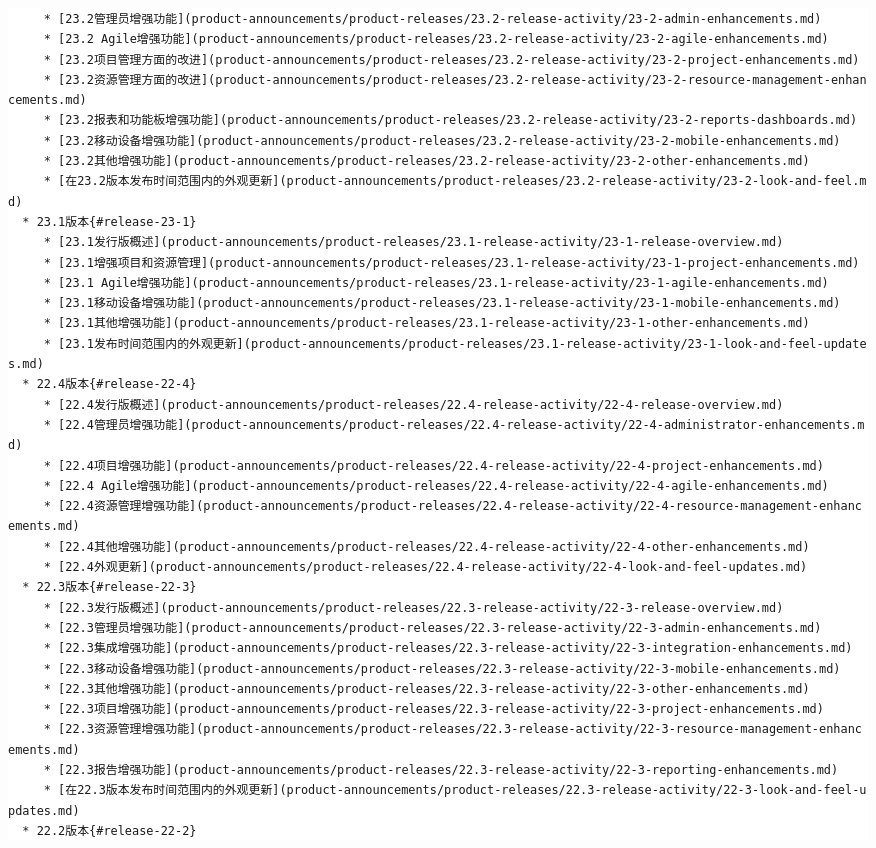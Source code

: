         * [23.2管理员增强功能](product-announcements/product-releases/23.2-release-activity/23-2-admin-enhancements.md)
         * [23.2 Agile增强功能](product-announcements/product-releases/23.2-release-activity/23-2-agile-enhancements.md)
         * [23.2项目管理方面的改进](product-announcements/product-releases/23.2-release-activity/23-2-project-enhancements.md)
         * [23.2资源管理方面的改进](product-announcements/product-releases/23.2-release-activity/23-2-resource-management-enhancements.md)
         * [23.2报表和功能板增强功能](product-announcements/product-releases/23.2-release-activity/23-2-reports-dashboards.md)
         * [23.2移动设备增强功能](product-announcements/product-releases/23.2-release-activity/23-2-mobile-enhancements.md)
         * [23.2其他增强功能](product-announcements/product-releases/23.2-release-activity/23-2-other-enhancements.md)
         * [在23.2版本发布时间范围内的外观更新](product-announcements/product-releases/23.2-release-activity/23-2-look-and-feel.md)
      * 23.1版本{#release-23-1}
         * [23.1发行版概述](product-announcements/product-releases/23.1-release-activity/23-1-release-overview.md)
         * [23.1增强项目和资源管理](product-announcements/product-releases/23.1-release-activity/23-1-project-enhancements.md)
         * [23.1 Agile增强功能](product-announcements/product-releases/23.1-release-activity/23-1-agile-enhancements.md)
         * [23.1移动设备增强功能](product-announcements/product-releases/23.1-release-activity/23-1-mobile-enhancements.md)
         * [23.1其他增强功能](product-announcements/product-releases/23.1-release-activity/23-1-other-enhancements.md)
         * [23.1发布时间范围内的外观更新](product-announcements/product-releases/23.1-release-activity/23-1-look-and-feel-updates.md)
      * 22.4版本{#release-22-4}
         * [22.4发行版概述](product-announcements/product-releases/22.4-release-activity/22-4-release-overview.md)
         * [22.4管理员增强功能](product-announcements/product-releases/22.4-release-activity/22-4-administrator-enhancements.md)
         * [22.4项目增强功能](product-announcements/product-releases/22.4-release-activity/22-4-project-enhancements.md)
         * [22.4 Agile增强功能](product-announcements/product-releases/22.4-release-activity/22-4-agile-enhancements.md)
         * [22.4资源管理增强功能](product-announcements/product-releases/22.4-release-activity/22-4-resource-management-enhancements.md)
         * [22.4其他增强功能](product-announcements/product-releases/22.4-release-activity/22-4-other-enhancements.md)
         * [22.4外观更新](product-announcements/product-releases/22.4-release-activity/22-4-look-and-feel-updates.md)
      * 22.3版本{#release-22-3}
         * [22.3发行版概述](product-announcements/product-releases/22.3-release-activity/22-3-release-overview.md)
         * [22.3管理员增强功能](product-announcements/product-releases/22.3-release-activity/22-3-admin-enhancements.md)
         * [22.3集成增强功能](product-announcements/product-releases/22.3-release-activity/22-3-integration-enhancements.md)
         * [22.3移动设备增强功能](product-announcements/product-releases/22.3-release-activity/22-3-mobile-enhancements.md)
         * [22.3其他增强功能](product-announcements/product-releases/22.3-release-activity/22-3-other-enhancements.md)
         * [22.3项目增强功能](product-announcements/product-releases/22.3-release-activity/22-3-project-enhancements.md)
         * [22.3资源管理增强功能](product-announcements/product-releases/22.3-release-activity/22-3-resource-management-enhancements.md)
         * [22.3报告增强功能](product-announcements/product-releases/22.3-release-activity/22-3-reporting-enhancements.md)
         * [在22.3版本发布时间范围内的外观更新](product-announcements/product-releases/22.3-release-activity/22-3-look-and-feel-updates.md)
      * 22.2版本{#release-22-2}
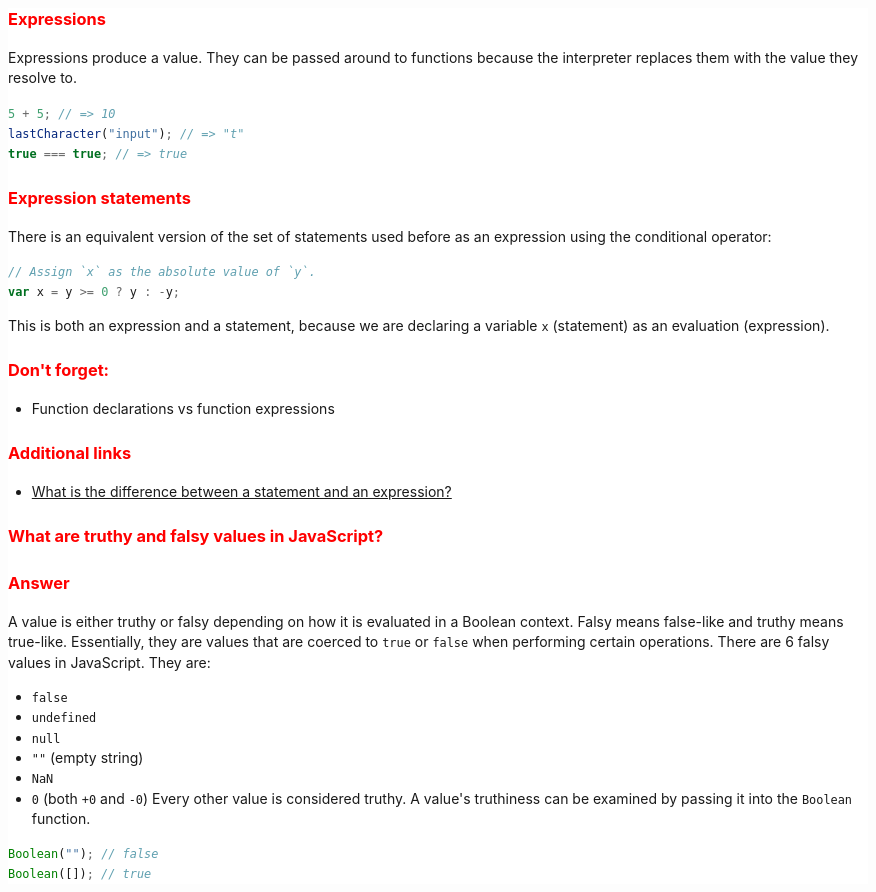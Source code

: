 ### <span style="color:red;"> Expressions

Expressions produce a value. They can be passed around to functions because the interpreter replaces them with the value they resolve to.

```js
5 + 5; // => 10
lastCharacter("input"); // => "t"
true === true; // => true
```

### <span style="color:red;"> Expression statements

There is an equivalent version of the set of statements used before as an expression using the conditional operator:

```js
// Assign `x` as the absolute value of `y`.
var x = y >= 0 ? y : -y;
```

This is both an expression and a statement, because we are declaring a variable `x` (statement) as an evaluation (expression).

### <span style="color:red;"> Don't forget:

- Function declarations vs function expressions

### <span style="color:red;"> Additional links

- [What is the difference between a statement and an expression?](https://stackoverflow.com/questions/12703214/javascript-difference-between-a-statement-and-an-expression)

### <span style="color:red;"> What are truthy and falsy values in JavaScript?

### <span style="color:red;"> Answer

A value is either truthy or falsy depending on how it is evaluated in a Boolean context. Falsy means false-like and truthy means true-like. Essentially, they are values that are coerced to `true` or `false` when performing certain operations.
There are 6 falsy values in JavaScript. They are:

- `false`
- `undefined`
- `null`
- `""` (empty string)
- `NaN`
- `0` (both `+0` and `-0`)
  Every other value is considered truthy.
  A value's truthiness can be examined by passing it into the `Boolean` function.

```js
Boolean(""); // false
Boolean([]); // true
```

════════════════════

* TO DO:
If a line in the records contains the word "Boolean", copy it.

* ANSWER TO THIS EXERCISE:
A value is either truthy or falsy depending on how it is evaluated in a Boolean context. Falsy means false-like and truthy means true-like. Essentially, they are values that are coerced to `true` or `false` when performing certain operations.
  A value's truthiness can be examined by passing it into the `Boolean` function.
Boolean(""); // false
Boolean([]); // true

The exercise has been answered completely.